Multimorbidity: A barrier to reaching RA treatment targets
medwireNews: Real-world study data suggest that having multiple comorbidities reduces rheumatoid arthritis (RA) patients’ likelihood of achieving low disease activity or remission after initiating a new treatment.
“With the rising prevalence of chronic diseases and multimorbidity worldwide, the development of novel strategies to enhance the management of multimorbid patients with RA is crucial,” say Bryant England (University of Nebraska Medical Center, Omaha, USA) and fellow researchers.
They analyzed data for 21,359 people included in the RISE database in 2016–2018 who had moderate or high RA disease activity according to RAPID3 (n=15,626) or CDAI (n=5733) criteria at two consecutive visits to one of the participating practices, with no new treatment initiated in between.
In the RAPID3 and CDAI cohorts, a respective 15.5% and 18.1% had zero to two comorbidities, as measured using the 46-item medication-based index of chronic conditions, RxRisk, while 31.0% and 30.5% had three to six comorbidities, 27.5% and 26.5% had seven to nine, and 26.0% and 24.9% had 10 or more. Hypertension was the most common comorbidity being treated (57.6–63.8%), followed by congestive heart failure (53.1–59.7%).

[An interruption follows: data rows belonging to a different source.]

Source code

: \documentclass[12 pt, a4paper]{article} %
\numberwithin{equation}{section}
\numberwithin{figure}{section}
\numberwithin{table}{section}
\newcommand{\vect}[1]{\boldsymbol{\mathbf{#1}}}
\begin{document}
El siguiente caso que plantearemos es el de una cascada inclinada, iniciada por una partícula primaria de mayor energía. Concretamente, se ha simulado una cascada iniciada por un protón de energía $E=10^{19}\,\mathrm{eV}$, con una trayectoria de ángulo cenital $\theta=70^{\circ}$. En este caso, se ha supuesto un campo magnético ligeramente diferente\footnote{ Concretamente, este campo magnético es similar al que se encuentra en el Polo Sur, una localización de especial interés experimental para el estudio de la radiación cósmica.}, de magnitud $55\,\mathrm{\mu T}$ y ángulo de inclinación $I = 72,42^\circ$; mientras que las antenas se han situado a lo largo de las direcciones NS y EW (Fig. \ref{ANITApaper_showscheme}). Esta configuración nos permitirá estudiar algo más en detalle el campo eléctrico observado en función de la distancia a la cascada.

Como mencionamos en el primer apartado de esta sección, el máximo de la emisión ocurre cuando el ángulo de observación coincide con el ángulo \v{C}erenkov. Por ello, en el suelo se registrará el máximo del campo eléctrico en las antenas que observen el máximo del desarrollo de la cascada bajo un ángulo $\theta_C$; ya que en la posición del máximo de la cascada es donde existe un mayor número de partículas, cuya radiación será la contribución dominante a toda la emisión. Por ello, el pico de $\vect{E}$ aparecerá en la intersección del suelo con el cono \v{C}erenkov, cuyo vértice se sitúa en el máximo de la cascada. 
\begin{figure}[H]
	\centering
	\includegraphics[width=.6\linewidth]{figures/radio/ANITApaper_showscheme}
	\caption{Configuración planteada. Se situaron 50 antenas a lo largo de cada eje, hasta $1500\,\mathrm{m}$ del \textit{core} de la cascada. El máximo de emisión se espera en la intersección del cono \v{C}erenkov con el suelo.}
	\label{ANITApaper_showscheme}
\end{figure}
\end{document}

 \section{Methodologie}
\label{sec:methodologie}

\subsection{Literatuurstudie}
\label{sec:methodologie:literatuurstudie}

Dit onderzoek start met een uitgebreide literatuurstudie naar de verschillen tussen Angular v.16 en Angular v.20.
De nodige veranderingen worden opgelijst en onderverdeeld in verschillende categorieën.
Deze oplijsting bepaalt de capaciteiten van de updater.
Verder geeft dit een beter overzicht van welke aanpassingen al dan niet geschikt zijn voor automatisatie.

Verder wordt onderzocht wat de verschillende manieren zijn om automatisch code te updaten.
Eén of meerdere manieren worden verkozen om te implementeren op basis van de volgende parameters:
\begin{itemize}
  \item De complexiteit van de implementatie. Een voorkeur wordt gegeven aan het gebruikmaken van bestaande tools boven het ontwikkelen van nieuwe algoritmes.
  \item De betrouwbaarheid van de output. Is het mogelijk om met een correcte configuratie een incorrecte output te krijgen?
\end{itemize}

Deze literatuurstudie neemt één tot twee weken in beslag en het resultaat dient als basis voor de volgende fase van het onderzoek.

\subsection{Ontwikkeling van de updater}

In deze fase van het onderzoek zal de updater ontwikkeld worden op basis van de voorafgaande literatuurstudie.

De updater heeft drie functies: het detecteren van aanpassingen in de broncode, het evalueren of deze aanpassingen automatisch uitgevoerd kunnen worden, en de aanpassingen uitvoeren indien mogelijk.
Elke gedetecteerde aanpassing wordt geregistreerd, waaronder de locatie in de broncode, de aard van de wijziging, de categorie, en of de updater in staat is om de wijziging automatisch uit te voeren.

Within 90 days of their second visit, 23.4% and 31.1% of patients in the RAPID3 and CDAI cohort, respectively, initiated a new DMARD treatment, most commonly a tumor necrosis factor inhibitor (9.9 and 12.7%).
As reported in Arthritis Care & Research, the number of comorbidities was not significantly associated with the likelihood of initiating a new treatment. But among patients who did start a new DMARD, those with a lot of comorbidities were less likely to achieve low disease activity or remission than those with only a few, with the odds declining by a significant 5–6% with each additional comorbidity.
Indeed, patients in the RAPID3 cohort with 10 or more comorbidities were a significant 46% less likely to achieve low disease activity or remission than those with up to two comorbidities. For those in the CDAI cohort, the likelihood was reduced a nonsignificant 35%.
England and co-authors conclude: “These findings from a large, real-world registry illustrate the potential impact of multimorbidity on treatment response and indicate that a more holistic management approach targeting multimorbidity may be needed to optimize RA disease control in these patients.”